Numa era politicamente extremada, a sua popularidade no meio do futebol cai a pique. A gota de água ocorre durante as eleições para a Associação de Treinadores, também em 1976: candidata-se contra a lista patrocinada por José Maria Pedroto, treinador do F.C. Porto e da Selecção Nacional. E ganha. A sua trajectória profissional nunca recuperaria desta vitória.  
 
Tempo para um breve piscar de olhos à história: em 1976/77 treina o Beira-Mar e acompanha a última época de Eusébio. Salgueiros e Boavista são outras etapas, com escalas em pontos diversos. A subida do E. Amadora à I Divisão, em 1987/88, é uma das derradeiras proezas desportivas no seu currículo. A capacidade para ser incómodo e coleccionar adversários (Pedroto terá sido o mais duradouro) acaba por ter mais força do que a competência.  
 
Meirim não se ilude, o futebol vai-lhe virando as costas. Depois de uma passagem por Louletano, Lusitano de Évora e Vianense, regressa ao Varzim, aparece nos ecráns da RTP como comentador e encerra a carreira no Desportivo de Beja, na II Divisão, em 1997. O último combate apanha-o já muito doente. Com a teimosia de sempre, envolve-se nas eleições para a Associação de Treinadores, no ano passado. Ainda e sempre a consciência de classe, a tentação de mudar as coisas. Perde. Impugna a eleição. Perde no tribunal. Recorre.
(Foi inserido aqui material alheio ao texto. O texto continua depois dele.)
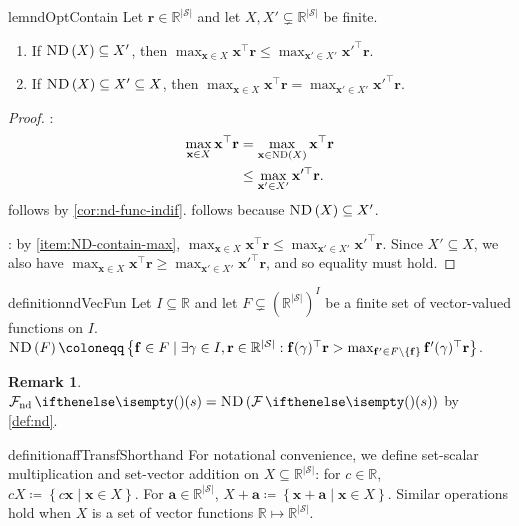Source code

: \documentclass{article}
\renewcommand{\abs}[1]{\left|#1\right|}
\newcommand*{\prn}[1]{\left(#1\right)}
\renewcommand{\set}[1]{\left\{#1\right\}}
\newcommand*{\defeq}{\coloneqq} %
\newcommand*{\x}{\mathbf{x}} %
\newcommand*{\av}{\mathbf{a}}
\newcommand*{\reals}{\mathbb{R}}
\newcommand*{\upsc}[1]{\text{\upshape\textsc{#1}}}
\newcommand*{\St}{\mathcal{S}}
\newcommand*{\rf}{\mathbf{r}} %
\newcommand*{\rewardVS}{\reals^{\abs{\St}}} %
\newcommand*{\f}{\mathbf{f}} %
\newcommand*{\ND}[1]{\upsc{ND}\prn{#1}}
\theoremstyle{definition}
\newtheorem*{remark}{Remark}
\begin{document}
\begin{appendices}
\begin{restatable}{lem}{ndOptContain}\label{lem:nd-opt-contain}
Let $\rf \in \rewardVS$ and let $X,X'\subsetneq \rewardVS$ be finite. 
\begin{enumerate}
    \item If $\ND{X}\subseteq X'$, then $\max_{\x\in X} \x^\top \rf\leq\max_{\x'\in X'} \x'^\top \rf$.\label{item:ND-contain-max}
    \item If $\ND{X}\subseteq X'\subseteq X$, then $\max_{\x\in X} \x^\top \rf=\max_{\x'\in X'} \x'^\top \rf$.\label{item:ND-contain-max-2}
\end{enumerate}
\end{restatable}
\begin{proof}
: 
\begin{align}
\max_{\x\in X} \x^\top \rf&=\max_{\x\in \ND{X}} \x^\top \rf\label{eq:item-max}\\
&\leq \max_{\x'\in X'} \x'^\top \rf.\label{eq:item-max-2}
\end{align}
 follows by \cref{cor:nd-func-indif}.  follows because $\ND{X}\subseteq X'$.

: by \cref{item:ND-contain-max}, $\max_{\x\in X} \x^\top \rf\leq\max_{\x'\in X'} \x'^\top \rf$. Since $X'\subseteq X$, we also have $\max_{\x\in X} \x^\top \rf\geq\max_{\x'\in X'} \x'^\top \rf$, and so equality must hold.
\end{proof}

\begin{restatable}{definition}{ndVecFun}\label{def:nd-vec-func} 
Let $I\subseteq \reals$ and let $F\subsetneq \prn{\rewardVS}^I$ be a finite set of vector-valued functions on $I$. $\ND{F}\defeq \set{\f\in F\mid \exists \gamma\in I, \rf \in \rewardVS: \f(\gamma)^\top \rf> \max_{\f'\in F\setminus \set{\f}}\f'(\gamma)^\top \rf}$.
\end{restatable}

\begin{remark}
$\Fnd(s)=\ND{\F(s)}$ by \cref{def:nd}.
\end{remark}

\begin{restatable}{definition}{affTransfShorthand}\label{def:aff-transf-short}
For notational convenience, we define set-scalar multiplication and set-vector addition on $X\subseteq \rewardVS$: for $c\in\reals$, $cX\defeq \set{c\x\mid\x\in X}$. For $\av \in \rewardVS$, $X+\av\defeq \set{\x+\av\mid \x \in X}$. Similar operations hold when $X$ is a set of vector functions $\reals\mapsto \rewardVS$.
\end{restatable}


\end{appendices}
\end{document}
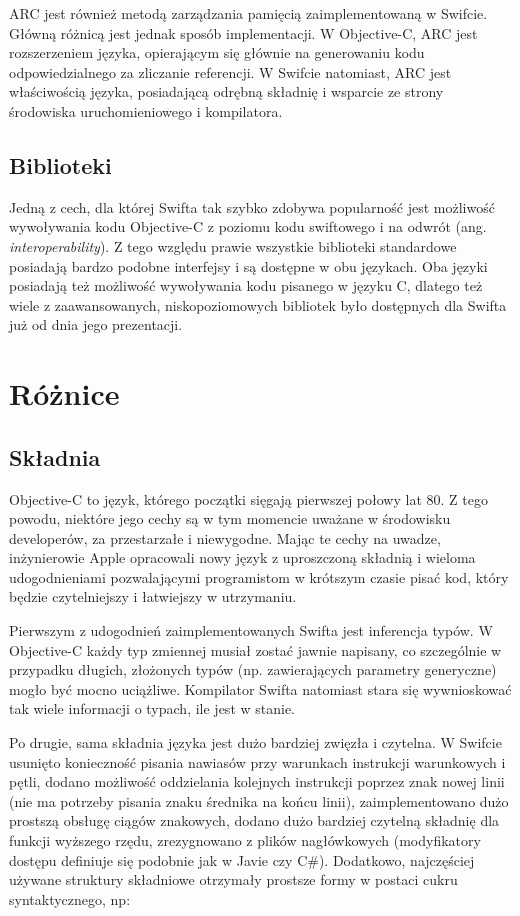\documentclass[mgr, shortabstract]{iithesis}
\newcommand{\ang}[1]{ang. \textit{#1}}
\begin{document}
ARC jest również metodą zarządzania pamięcią zaimplementowaną w Swifcie. Główną różnicą jest jednak sposób implementacji. W Objective-C, ARC jest rozszerzeniem języka, opierającym się głównie na  generowaniu kodu odpowiedzialnego za zliczanie referencji. W Swifcie natomiast, ARC jest właściwością języka, posiadającą odrębną składnię i wsparcie ze strony środowiska uruchomieniowego i kompilatora.

\subsection{Biblioteki}

Jedną z cech, dla której Swifta tak szybko zdobywa popularność jest możliwość wywoływania kodu Objective-C z poziomu kodu swiftowego i na odwrót (\ang{interoperability}). Z tego względu prawie wszystkie biblioteki standardowe posiadają bardzo podobne interfejsy i są dostępne w obu językach. Oba języki posiadają też możliwość wywoływania kodu pisanego w języku C, dlatego też wiele z zaawansowanych, niskopoziomowych bibliotek było dostępnych dla Swifta już od dnia jego prezentacji.

\section{Różnice}

\subsection{Składnia}

Objective-C to język, którego początki sięgają pierwszej połowy lat 80. Z tego powodu, niektóre jego cechy są w tym momencie uważane w środowisku developerów, za przestarzałe i niewygodne. Mając te cechy na uwadze, inżynierowie Apple opracowali nowy język z uproszczoną składnią i wieloma udogodnieniami pozwalającymi programistom w krótszym czasie pisać kod, który będzie czytelniejszy i łatwiejszy w utrzymaniu.

Pierwszym z udogodnień zaimplementowanych Swifta jest inferencja typów. W Objective-C każdy typ zmiennej musiał zostać jawnie napisany, co szczególnie w przypadku długich, złożonych typów (np. zawierających parametry generyczne) mogło być mocno uciążliwe. Kompilator Swifta natomiast stara się wywnioskować tak wiele informacji o typach, ile jest w stanie.

Po drugie, sama składnia języka jest dużo bardziej zwięzła i czytelna. W Swifcie usunięto konieczność pisania nawiasów przy warunkach instrukcji warunkowych i pętli, dodano możliwość oddzielania kolejnych instrukcji poprzez znak nowej linii (nie ma potrzeby pisania znaku średnika na końcu linii), zaimplementowano dużo prostszą obsługę ciągów znakowych, dodano dużo bardziej czytelną składnię dla funkcji wyższego rzędu, zrezygnowano z plików nagłówkowych (modyfikatory dostępu definiuje się podobnie jak w Javie czy C\#). Dodatkowo, najczęściej używane struktury składniowe otrzymały prostsze formy w postaci cukru syntaktycznego, np:
\end{document}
Ganha o recurso. Nunca chegará a completar o processo, mas perde-se novamente no prazer do combate, especialmente os combates perdidos à partida.  
 
Como o combate que travou com a doença, afastando-o ainda mais de um meio que, à excepção de uns poucos amigos verdadeiros, já lhe virara as costas há muito. Sem títulos significativos a dourar-lhe o currículo, sem alguém capaz de contar melhor do que ele as milhares de histórias e anedotas vividas em mais de 30 anos de carreira, Meirim desaparece esta quarta-feira, correndo o risco de desaparecer também da memória dos adeptos portugueses sem deixar traços. Suprema injustiça para um homem de princípios, lutador e mestre na guerrilha psicológica do futebol português. Pioneiro por excelência, teve a ousadia de ser o primeiro estandarte anti-sistema, numa altura em que ainda nem havia sistema.